━━ Data provided

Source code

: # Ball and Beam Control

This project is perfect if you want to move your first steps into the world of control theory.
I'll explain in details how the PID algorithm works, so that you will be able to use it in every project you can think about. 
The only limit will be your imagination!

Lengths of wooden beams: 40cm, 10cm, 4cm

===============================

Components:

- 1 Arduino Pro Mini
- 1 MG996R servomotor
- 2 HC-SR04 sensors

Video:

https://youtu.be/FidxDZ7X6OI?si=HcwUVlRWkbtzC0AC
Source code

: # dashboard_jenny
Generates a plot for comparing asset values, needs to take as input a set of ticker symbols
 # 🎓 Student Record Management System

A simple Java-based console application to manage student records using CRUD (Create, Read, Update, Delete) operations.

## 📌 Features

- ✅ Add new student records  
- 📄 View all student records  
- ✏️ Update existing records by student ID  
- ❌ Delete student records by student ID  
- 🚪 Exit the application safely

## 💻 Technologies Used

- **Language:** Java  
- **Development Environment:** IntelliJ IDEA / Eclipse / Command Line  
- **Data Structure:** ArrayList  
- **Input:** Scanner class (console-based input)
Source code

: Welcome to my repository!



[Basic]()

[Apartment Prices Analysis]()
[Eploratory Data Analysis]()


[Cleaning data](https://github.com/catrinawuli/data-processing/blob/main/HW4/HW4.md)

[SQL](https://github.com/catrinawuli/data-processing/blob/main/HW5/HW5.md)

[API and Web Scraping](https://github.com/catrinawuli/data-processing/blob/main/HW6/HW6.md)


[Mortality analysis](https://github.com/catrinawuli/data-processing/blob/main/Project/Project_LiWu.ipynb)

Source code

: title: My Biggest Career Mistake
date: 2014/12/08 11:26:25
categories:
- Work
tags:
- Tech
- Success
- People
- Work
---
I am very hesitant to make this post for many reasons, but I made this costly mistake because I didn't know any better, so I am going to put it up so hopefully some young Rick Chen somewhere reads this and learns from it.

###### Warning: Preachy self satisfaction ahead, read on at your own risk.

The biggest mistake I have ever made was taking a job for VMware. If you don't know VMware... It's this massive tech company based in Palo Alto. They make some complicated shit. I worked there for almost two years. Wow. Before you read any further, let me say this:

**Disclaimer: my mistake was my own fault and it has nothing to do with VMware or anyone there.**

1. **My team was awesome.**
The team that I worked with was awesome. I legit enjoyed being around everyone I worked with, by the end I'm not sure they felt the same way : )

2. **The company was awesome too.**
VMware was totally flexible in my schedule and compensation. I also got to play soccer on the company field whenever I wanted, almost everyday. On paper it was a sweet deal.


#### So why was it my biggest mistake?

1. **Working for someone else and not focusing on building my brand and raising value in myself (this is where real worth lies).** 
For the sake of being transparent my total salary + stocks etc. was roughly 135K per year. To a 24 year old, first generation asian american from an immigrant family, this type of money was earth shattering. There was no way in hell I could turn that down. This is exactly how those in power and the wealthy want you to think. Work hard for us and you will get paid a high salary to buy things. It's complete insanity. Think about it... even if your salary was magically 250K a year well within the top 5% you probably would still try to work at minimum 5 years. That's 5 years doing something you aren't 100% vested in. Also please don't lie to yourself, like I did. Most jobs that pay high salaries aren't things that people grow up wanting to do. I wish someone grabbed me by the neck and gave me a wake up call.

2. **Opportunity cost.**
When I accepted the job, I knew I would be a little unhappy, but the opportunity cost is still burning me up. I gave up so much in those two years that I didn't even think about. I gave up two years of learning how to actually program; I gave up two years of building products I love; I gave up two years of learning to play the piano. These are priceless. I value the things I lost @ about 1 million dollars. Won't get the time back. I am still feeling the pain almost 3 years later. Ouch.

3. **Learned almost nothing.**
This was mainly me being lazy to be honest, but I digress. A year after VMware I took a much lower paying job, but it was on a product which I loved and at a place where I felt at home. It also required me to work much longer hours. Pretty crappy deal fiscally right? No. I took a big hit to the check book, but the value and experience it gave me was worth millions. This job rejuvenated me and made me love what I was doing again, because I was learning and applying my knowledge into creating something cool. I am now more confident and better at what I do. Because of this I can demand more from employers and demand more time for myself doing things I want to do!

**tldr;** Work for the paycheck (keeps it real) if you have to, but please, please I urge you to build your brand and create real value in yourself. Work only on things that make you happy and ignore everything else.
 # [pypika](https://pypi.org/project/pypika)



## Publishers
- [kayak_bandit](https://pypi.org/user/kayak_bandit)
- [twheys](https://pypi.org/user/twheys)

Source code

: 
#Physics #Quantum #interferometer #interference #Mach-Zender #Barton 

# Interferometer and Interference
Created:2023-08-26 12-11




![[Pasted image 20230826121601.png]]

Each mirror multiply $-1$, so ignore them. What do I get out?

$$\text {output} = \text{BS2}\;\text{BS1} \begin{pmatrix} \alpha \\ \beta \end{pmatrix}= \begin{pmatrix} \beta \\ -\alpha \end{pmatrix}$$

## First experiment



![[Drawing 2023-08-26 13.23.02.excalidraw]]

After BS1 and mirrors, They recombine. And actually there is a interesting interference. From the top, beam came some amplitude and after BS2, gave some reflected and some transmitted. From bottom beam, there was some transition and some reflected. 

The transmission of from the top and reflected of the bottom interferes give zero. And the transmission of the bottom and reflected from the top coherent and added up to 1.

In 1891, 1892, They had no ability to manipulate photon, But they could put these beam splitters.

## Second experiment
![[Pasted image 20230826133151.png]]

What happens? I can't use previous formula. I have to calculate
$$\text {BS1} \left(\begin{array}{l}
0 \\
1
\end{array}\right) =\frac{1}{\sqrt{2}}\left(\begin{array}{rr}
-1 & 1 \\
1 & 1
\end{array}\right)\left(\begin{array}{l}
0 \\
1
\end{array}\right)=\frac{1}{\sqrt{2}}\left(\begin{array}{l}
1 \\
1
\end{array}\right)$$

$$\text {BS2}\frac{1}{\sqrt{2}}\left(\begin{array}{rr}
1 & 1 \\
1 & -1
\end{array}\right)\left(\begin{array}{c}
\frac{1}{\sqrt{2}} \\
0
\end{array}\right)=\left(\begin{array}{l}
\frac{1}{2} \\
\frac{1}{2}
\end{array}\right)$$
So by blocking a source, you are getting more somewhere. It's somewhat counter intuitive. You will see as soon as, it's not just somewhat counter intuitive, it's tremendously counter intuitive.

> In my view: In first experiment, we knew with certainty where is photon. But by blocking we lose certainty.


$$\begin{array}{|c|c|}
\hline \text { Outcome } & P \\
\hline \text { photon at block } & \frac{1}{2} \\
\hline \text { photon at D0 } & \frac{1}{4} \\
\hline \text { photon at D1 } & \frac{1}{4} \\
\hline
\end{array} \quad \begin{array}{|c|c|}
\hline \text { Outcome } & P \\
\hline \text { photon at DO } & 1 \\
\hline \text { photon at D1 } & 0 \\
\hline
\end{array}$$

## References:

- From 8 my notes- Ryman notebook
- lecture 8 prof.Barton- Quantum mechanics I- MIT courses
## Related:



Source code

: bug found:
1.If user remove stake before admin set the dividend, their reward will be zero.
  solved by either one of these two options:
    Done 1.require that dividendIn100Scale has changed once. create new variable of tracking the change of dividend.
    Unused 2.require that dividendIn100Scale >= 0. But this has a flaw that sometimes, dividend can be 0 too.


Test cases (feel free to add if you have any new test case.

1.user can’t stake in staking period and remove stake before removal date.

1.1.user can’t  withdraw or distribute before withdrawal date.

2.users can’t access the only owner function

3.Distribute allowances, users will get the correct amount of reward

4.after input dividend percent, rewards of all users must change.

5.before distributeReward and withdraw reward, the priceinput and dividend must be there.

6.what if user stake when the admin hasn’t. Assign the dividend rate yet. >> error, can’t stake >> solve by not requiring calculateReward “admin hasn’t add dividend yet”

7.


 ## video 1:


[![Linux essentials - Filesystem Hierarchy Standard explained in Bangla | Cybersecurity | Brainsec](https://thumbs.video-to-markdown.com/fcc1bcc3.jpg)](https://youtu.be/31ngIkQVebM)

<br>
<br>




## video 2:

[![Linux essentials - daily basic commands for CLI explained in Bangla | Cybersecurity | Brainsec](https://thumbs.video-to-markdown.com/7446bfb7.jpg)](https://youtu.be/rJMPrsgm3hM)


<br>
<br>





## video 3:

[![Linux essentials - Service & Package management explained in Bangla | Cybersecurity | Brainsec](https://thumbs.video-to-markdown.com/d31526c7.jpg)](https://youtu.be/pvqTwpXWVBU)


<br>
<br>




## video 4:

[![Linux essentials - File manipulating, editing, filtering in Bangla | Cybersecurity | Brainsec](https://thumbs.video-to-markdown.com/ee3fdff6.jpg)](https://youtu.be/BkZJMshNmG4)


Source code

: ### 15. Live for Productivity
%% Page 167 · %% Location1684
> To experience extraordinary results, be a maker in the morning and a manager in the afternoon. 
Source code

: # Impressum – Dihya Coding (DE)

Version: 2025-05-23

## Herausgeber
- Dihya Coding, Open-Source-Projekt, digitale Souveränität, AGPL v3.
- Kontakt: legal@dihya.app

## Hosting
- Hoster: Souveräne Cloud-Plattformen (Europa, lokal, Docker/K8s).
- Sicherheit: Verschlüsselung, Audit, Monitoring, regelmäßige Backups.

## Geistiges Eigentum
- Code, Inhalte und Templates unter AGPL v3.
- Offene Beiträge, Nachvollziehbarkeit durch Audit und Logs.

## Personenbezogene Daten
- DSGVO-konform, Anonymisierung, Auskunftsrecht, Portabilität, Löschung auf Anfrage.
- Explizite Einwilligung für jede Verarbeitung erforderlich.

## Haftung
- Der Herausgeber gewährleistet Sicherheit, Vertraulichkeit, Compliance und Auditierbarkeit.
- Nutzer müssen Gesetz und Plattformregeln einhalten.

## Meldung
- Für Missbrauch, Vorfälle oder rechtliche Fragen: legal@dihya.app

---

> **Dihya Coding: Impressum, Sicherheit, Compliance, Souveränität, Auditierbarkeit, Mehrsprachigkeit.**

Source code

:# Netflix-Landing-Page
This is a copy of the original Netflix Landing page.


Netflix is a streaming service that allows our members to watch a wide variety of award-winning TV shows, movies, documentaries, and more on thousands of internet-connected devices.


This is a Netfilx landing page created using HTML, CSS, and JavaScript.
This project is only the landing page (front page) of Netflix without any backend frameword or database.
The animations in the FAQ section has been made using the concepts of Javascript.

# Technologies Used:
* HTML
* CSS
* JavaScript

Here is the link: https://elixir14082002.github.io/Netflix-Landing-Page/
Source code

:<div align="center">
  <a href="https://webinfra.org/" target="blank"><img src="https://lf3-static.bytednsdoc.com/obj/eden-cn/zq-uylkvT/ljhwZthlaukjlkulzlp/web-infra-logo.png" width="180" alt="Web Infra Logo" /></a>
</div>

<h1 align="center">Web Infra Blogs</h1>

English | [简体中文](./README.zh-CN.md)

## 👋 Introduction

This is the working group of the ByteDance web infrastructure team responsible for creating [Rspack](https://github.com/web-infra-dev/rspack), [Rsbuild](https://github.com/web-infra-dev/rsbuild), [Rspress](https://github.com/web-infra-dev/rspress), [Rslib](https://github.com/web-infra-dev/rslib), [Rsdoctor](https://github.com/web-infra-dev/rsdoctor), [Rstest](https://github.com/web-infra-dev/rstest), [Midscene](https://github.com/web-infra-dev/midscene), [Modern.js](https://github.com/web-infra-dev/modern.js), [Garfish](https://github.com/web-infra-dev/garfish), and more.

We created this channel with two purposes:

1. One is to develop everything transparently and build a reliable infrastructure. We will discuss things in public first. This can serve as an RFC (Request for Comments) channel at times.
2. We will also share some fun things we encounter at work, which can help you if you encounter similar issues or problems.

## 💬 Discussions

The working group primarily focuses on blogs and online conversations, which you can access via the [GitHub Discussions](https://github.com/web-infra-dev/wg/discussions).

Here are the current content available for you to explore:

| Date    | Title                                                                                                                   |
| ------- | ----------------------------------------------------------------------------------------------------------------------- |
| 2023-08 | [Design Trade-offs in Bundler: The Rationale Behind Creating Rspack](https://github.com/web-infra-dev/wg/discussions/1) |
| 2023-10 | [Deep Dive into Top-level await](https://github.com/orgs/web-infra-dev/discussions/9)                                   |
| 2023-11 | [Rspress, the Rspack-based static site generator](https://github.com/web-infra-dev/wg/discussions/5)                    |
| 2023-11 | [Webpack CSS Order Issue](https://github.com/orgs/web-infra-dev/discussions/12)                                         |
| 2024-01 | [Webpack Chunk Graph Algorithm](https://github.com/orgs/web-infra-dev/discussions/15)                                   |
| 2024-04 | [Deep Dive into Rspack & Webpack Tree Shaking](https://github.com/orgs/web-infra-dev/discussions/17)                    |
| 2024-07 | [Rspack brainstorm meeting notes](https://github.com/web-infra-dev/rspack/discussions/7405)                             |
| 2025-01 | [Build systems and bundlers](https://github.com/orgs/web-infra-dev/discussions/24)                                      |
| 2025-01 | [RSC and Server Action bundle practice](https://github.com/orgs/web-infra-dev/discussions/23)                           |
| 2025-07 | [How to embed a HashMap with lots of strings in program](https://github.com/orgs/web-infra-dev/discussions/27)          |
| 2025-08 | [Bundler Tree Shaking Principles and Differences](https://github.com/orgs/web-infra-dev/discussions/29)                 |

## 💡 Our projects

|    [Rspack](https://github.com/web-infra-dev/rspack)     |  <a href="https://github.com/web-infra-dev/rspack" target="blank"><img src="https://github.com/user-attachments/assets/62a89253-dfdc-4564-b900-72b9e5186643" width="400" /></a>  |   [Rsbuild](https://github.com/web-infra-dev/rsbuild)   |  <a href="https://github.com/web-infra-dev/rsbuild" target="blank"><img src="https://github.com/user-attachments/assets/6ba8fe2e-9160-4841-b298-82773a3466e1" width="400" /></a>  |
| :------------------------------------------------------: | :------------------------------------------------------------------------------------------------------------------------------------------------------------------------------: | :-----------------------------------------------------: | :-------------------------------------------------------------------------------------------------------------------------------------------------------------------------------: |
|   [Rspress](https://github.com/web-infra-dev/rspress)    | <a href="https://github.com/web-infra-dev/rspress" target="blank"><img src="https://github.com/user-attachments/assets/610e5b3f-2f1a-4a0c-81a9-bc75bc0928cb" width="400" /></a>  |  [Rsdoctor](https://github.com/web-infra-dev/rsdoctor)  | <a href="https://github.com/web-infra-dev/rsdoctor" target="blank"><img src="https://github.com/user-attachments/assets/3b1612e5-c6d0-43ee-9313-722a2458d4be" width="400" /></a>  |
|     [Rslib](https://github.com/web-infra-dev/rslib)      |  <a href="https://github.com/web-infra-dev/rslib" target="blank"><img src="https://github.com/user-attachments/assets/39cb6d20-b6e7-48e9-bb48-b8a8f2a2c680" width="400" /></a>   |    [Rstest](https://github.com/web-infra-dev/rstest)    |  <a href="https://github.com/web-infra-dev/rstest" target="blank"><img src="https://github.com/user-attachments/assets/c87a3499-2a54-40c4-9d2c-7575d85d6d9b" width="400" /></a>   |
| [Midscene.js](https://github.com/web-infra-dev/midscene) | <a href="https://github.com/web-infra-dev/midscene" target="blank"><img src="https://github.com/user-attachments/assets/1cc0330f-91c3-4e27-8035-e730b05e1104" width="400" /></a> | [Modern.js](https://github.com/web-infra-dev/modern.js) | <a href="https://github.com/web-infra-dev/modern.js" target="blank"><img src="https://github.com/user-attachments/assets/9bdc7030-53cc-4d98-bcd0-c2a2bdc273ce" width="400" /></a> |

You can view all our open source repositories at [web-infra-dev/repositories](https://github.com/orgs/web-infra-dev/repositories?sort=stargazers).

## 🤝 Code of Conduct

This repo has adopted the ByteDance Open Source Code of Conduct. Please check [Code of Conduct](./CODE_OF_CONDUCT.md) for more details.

━━━━

### Problem statement:
Please copy the lines above from the line with "- ❌ Delete student records by student ID" up to and including the line with "###### Warning: Preachy", exactly as written and with nothing else.

### Output below:
- ❌ Delete student records by student ID  
- 🚪 Exit the application safely

## 💻 Technologies Used

- **Language:** Java  
- **Development Environment:** IntelliJ IDEA / Eclipse / Command Line  
- **Data Structure:** ArrayList  
- **Input:** Scanner class (console-based input)
Source code

: Welcome to my repository!



[Basic]()

[Apartment Prices Analysis]()
[Eploratory Data Analysis]()


[Cleaning data](https://github.com/catrinawuli/data-processing/blob/main/HW4/HW4.md)

[SQL](https://github.com/catrinawuli/data-processing/blob/main/HW5/HW5.md)

[API and Web Scraping](https://github.com/catrinawuli/data-processing/blob/main/HW6/HW6.md)


[Mortality analysis](https://github.com/catrinawuli/data-processing/blob/main/Project/Project_LiWu.ipynb)

Source code

: title: My Biggest Career Mistake
date: 2014/12/08 11:26:25
categories:
- Work
tags:
- Tech
- Success
- People
- Work
---
I am very hesitant to make this post for many reasons, but I made this costly mistake because I didn't know any better, so I am going to put it up so hopefully some young Rick Chen somewhere reads this and learns from it.

###### Warning: Preachy self satisfaction ahead, read on at your own risk.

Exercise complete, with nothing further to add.